Work task:
The lines from the start of the data through the line containing "Always points towards true north." are to be reproduced exactly, both ends included.

[[ Given records, beginning ]]

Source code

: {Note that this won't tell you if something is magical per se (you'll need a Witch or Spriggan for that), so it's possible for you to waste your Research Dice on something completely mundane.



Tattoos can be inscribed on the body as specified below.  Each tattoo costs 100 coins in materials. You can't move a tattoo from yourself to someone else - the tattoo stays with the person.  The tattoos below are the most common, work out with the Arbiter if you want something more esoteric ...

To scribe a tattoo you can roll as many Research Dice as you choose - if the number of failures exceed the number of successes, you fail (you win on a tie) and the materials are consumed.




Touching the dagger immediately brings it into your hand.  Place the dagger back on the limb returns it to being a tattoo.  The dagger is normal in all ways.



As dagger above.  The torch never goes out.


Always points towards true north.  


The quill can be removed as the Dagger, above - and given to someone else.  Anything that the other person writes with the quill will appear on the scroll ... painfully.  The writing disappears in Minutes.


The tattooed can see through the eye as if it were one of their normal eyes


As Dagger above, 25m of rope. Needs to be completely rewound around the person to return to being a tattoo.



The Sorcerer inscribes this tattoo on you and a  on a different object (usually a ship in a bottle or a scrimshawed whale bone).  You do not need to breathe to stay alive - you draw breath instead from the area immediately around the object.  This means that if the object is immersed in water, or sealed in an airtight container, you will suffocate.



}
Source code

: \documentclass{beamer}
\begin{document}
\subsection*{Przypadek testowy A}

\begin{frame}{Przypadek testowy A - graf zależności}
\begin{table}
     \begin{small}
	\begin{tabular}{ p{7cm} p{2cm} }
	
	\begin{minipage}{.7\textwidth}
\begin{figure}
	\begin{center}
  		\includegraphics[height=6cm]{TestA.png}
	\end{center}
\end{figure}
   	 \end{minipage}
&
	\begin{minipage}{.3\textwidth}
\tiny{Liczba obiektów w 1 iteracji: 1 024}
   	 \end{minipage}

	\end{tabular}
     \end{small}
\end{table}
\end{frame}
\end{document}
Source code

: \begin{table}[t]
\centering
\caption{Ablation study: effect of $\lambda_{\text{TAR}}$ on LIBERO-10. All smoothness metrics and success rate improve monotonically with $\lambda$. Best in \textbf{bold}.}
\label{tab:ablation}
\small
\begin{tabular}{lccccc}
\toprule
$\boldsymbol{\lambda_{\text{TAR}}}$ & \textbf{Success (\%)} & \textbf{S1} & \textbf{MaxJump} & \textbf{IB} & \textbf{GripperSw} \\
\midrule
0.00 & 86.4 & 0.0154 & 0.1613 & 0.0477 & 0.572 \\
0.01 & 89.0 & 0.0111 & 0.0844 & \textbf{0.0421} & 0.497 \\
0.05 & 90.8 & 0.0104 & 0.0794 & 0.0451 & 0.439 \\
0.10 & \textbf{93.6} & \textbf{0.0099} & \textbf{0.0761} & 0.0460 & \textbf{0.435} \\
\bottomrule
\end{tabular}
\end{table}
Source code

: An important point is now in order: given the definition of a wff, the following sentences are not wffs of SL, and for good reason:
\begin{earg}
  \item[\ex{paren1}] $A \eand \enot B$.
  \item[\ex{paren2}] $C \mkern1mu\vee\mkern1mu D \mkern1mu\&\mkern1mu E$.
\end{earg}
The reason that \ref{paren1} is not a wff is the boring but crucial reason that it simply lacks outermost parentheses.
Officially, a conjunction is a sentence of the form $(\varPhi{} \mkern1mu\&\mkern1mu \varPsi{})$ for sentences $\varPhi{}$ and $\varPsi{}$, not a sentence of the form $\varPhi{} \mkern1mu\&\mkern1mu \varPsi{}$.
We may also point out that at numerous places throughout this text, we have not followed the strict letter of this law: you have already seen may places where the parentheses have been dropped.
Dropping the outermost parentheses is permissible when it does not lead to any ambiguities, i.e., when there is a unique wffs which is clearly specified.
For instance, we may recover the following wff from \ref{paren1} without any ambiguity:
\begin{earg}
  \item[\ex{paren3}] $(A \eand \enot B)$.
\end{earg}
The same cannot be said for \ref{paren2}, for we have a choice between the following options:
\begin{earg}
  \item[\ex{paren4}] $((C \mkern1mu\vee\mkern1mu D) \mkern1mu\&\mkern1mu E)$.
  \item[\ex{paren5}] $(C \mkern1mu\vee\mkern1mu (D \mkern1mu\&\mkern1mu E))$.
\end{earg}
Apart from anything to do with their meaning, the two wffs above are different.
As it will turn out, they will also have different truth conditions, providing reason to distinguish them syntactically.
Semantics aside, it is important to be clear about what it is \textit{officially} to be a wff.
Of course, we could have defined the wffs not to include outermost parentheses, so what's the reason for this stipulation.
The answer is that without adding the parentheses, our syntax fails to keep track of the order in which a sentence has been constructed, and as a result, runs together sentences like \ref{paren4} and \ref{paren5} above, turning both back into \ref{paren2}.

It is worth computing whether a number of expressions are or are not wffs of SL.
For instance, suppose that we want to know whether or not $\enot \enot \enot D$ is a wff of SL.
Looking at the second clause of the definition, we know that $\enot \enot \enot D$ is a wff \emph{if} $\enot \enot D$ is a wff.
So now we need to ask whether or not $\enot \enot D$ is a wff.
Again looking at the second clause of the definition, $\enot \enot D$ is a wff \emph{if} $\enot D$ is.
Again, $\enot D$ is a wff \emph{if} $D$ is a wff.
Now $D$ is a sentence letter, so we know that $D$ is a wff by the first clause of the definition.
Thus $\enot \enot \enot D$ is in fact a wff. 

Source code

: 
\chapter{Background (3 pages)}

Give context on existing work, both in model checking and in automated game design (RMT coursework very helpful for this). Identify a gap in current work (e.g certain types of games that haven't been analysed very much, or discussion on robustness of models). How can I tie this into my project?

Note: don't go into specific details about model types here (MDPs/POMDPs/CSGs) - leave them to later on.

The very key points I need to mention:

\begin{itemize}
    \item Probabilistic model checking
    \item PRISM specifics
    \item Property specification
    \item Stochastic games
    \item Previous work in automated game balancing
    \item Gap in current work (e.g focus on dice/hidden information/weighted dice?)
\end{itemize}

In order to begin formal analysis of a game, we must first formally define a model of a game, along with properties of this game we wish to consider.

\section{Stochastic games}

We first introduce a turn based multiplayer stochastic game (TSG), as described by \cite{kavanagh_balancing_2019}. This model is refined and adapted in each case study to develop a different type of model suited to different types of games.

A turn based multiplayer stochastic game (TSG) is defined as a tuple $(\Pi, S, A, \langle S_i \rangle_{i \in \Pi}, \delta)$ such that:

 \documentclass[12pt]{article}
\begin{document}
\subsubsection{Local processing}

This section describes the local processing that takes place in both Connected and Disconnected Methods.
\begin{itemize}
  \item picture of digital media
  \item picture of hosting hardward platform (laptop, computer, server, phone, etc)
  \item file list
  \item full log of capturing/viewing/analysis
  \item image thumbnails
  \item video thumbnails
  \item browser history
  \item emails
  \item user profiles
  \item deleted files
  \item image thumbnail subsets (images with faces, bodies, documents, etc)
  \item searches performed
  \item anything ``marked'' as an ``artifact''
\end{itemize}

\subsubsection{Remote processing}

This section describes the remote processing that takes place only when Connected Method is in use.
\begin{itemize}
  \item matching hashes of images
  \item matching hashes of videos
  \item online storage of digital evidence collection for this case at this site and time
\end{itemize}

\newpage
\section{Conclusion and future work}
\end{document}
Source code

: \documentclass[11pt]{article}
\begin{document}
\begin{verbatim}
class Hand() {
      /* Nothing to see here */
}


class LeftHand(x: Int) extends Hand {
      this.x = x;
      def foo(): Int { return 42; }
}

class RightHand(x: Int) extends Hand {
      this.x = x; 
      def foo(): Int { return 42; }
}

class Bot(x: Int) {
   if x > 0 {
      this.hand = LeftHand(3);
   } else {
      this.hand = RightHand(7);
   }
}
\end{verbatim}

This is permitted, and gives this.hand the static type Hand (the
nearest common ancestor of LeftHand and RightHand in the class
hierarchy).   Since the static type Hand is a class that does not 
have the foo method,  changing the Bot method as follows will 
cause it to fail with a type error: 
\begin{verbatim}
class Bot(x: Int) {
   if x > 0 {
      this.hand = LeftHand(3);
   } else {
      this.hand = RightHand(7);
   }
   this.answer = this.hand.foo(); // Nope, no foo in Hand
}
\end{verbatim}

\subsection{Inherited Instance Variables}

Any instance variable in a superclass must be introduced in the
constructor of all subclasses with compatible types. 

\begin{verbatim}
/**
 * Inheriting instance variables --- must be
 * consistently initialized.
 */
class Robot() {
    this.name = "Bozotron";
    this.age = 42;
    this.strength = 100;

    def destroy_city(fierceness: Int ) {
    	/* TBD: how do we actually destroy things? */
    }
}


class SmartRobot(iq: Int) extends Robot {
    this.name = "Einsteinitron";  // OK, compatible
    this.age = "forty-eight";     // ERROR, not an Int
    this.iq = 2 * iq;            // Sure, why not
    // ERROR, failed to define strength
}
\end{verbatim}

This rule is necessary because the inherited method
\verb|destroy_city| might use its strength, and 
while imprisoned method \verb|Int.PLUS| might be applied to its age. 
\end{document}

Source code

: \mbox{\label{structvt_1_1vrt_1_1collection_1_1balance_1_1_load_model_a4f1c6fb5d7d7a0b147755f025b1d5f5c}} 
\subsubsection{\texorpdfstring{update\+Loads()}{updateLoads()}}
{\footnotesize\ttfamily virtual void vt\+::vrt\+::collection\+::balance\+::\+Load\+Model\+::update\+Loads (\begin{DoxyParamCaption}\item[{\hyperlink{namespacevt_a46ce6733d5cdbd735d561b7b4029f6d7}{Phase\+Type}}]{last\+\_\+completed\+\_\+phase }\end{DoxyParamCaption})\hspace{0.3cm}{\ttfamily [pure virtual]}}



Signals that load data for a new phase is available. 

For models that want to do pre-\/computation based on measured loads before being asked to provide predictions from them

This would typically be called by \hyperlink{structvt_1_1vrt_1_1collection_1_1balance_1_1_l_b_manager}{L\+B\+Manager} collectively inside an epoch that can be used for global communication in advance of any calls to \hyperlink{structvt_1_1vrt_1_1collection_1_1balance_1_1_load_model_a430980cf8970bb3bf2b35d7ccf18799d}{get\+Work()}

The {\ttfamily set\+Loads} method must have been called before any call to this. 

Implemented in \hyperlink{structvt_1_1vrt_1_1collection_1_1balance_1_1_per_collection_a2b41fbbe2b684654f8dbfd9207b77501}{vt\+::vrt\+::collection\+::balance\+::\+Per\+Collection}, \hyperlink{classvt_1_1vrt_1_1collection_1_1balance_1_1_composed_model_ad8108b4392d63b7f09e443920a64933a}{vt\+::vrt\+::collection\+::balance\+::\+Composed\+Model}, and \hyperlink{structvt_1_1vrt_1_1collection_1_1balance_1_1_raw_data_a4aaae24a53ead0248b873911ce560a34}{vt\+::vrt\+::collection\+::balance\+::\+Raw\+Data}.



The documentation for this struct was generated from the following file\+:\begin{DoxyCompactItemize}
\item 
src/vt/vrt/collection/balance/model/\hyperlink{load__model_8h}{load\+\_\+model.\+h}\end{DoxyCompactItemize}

[[ Given records, end ]]

Task result:
Source code

: {Note that this won't tell you if something is magical per se (you'll need a Witch or Spriggan for that), so it's possible for you to waste your Research Dice on something completely mundane.



Tattoos can be inscribed on the body as specified below.  Each tattoo costs 100 coins in materials. You can't move a tattoo from yourself to someone else - the tattoo stays with the person.  The tattoos below are the most common, work out with the Arbiter if you want something more esoteric ...

To scribe a tattoo you can roll as many Research Dice as you choose - if the number of failures exceed the number of successes, you fail (you win on a tie) and the materials are consumed.




Touching the dagger immediately brings it into your hand.  Place the dagger back on the limb returns it to being a tattoo.  The dagger is normal in all ways.



As dagger above.  The torch never goes out.


Always points towards true north.  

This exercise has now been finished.